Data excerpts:
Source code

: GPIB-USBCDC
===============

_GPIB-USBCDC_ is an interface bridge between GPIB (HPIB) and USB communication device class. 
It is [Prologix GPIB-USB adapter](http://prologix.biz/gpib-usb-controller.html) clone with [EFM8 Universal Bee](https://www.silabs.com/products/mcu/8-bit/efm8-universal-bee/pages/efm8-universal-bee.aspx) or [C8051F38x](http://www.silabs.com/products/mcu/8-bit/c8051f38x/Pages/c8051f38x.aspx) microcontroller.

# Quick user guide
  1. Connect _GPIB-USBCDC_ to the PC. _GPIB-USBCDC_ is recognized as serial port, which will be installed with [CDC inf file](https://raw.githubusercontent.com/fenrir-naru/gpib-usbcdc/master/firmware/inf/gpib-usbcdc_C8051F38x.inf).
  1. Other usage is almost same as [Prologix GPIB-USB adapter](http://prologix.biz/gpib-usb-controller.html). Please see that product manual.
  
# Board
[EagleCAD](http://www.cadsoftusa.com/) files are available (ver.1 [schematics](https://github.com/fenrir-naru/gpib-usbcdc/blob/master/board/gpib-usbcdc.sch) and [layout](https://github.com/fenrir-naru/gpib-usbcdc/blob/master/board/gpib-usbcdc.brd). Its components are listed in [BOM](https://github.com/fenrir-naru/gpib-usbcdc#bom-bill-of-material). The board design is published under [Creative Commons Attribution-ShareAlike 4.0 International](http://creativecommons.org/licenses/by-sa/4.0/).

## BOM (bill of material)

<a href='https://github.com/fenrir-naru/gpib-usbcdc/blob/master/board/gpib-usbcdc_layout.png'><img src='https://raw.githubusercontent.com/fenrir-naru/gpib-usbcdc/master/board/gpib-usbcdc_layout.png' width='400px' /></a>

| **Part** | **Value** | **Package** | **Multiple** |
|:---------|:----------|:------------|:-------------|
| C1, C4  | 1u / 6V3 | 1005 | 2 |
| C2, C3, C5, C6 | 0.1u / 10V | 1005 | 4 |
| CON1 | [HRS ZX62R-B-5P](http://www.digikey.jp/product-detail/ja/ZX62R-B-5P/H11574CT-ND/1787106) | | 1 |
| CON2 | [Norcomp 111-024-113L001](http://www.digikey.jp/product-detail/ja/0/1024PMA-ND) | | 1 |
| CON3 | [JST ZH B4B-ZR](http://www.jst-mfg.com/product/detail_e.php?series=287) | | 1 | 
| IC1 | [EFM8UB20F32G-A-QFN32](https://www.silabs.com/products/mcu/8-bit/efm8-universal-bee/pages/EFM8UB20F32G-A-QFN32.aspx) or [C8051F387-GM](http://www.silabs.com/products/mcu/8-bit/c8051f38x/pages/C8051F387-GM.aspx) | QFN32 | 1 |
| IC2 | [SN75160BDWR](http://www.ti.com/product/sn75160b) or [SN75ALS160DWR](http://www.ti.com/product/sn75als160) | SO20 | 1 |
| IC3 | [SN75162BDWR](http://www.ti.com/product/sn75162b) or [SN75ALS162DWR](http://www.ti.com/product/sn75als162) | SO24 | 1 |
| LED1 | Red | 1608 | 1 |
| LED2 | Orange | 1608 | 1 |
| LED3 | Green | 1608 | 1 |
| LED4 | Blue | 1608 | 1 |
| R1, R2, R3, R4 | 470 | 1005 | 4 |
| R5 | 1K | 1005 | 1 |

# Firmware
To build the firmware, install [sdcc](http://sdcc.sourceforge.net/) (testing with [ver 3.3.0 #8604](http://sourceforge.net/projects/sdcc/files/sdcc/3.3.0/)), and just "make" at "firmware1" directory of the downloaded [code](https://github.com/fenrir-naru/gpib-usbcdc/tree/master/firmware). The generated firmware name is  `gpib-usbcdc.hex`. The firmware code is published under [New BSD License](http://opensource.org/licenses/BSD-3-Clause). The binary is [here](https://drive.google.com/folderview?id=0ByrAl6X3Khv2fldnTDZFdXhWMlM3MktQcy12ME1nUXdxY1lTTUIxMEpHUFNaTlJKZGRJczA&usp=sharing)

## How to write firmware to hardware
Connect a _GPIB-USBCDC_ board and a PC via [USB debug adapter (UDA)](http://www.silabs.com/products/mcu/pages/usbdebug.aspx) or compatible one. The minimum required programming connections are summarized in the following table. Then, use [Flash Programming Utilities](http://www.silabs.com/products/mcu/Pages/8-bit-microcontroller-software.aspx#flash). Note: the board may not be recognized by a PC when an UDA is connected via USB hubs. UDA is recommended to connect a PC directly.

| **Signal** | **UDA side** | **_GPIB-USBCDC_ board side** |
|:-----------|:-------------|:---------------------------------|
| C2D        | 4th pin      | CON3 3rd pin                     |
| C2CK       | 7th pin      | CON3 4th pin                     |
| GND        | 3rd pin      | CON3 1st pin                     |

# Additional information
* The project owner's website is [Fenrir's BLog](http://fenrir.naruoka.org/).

▸ **PROBLEM TO SOLVE**
From the entries above, write out only the lines starting at the line that holds "## BOM (bill of material)" and ending at the line that holds "CON1 | [HRS", keeping both and matching them exactly.

▸ **ANSWER SECTION**
## BOM (bill of material)

<a href='https://github.com/fenrir-naru/gpib-usbcdc/blob/master/board/gpib-usbcdc_layout.png'><img src='https://raw.githubusercontent.com/fenrir-naru/gpib-usbcdc/master/board/gpib-usbcdc_layout.png' width='400px' /></a>

| **Part** | **Value** | **Package** | **Multiple** |
|:---------|:----------|:------------|:-------------|
| C1, C4  | 1u / 6V3 | 1005 | 2 |
| C2, C3, C5, C6 | 0.1u / 10V | 1005 | 4 |
| CON1 | [HRS ZX62R-B-5P](http://www.digikey.jp/product-detail/ja/ZX62R-B-5P/H11574CT-ND/1787106) | | 1 |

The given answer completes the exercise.